A Two-Stage Approach to Note-Level Transcription of a Specific Piano
Key Laboratory of Speech Acoustics and Content Understanding, Institute of Acoustics, Chinese Academyof Sciences, Beijing 100190, China
University of Chinese Academy of Sciences, Beijing 100190, China
Xinjiang Laboratory of Minority Speech and Language Information Processing, Xinjiang Technical Institute of Physics and Chemistry, Chinese Academy of Sciences, Urumchi 830001, China
Author to whom correspondence should be addressed.
Academic Editor: Tapio Lokki
Appl. Sci. 2017, 7(9), 901; https://doi.org/10.3390/app7090901
Received: 22 July 2017 / Revised: 25 August 2017 / Accepted: 29 August 2017 / Published: 2 September 2017
(This article belongs to the Special Issue Sound and Music Computing)

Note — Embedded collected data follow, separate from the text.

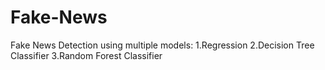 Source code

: # Fake-News
Fake News Detection using multiple models:
1.Regression
2.Decision Tree Classifier
3.Random Forest Classifier
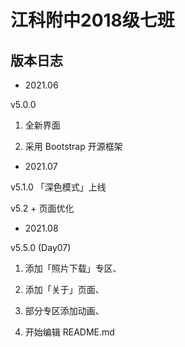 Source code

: 

# 江科附中2018级七班
## 版本日志


- 2021.06

v5.0.0 

1. 全新界面 

2. 采用 Bootstrap 开源框架

- 2021.07 

v5.1.0 「深色模式」上线

v5.2 + 页面优化 


- 2021.08 

v5.5.0 (Day07)

1. 添加「照片下载」专区、

2. 添加「关于」页面、

3. 部分专区添加动画、

4. 开始编辑 README.md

This paper presents a two-stage transcription framework for a specific piano, which combines deep learning and spectrogram factorization techniques. In the first stage, two convolutional neural networks (CNNs) are adopted to recognize the notes of the piano preliminarily, and note verification for the specific individual is conducted in the second stage. The note recognition stage is independent of piano individual, in which one CNN is used to detect onsets and another is used to estimate the probabilities of pitches at each detected onset. Hence, candidate pitches at candidate onsets are obtained in the first stage. During the note verification, templates for the specific piano are generated to model the attack of note per pitch. Then, the spectrogram of the segment around candidate onset is factorized using attack templates of candidate pitches. In this way, not only the pitches are picked up by note activations, but the onsets are revised. Experiments show that CNN outperforms other types of neural networks in both onset detection and pitch estimation, and the combination of two CNNs yields better performance than a single CNN in note recognition. We also observe that note verification further improves the performance of transcription. In the transcription of a specific piano, the proposed system achieves 82% on note-wise F-measure, which outperforms the state-of-the-art.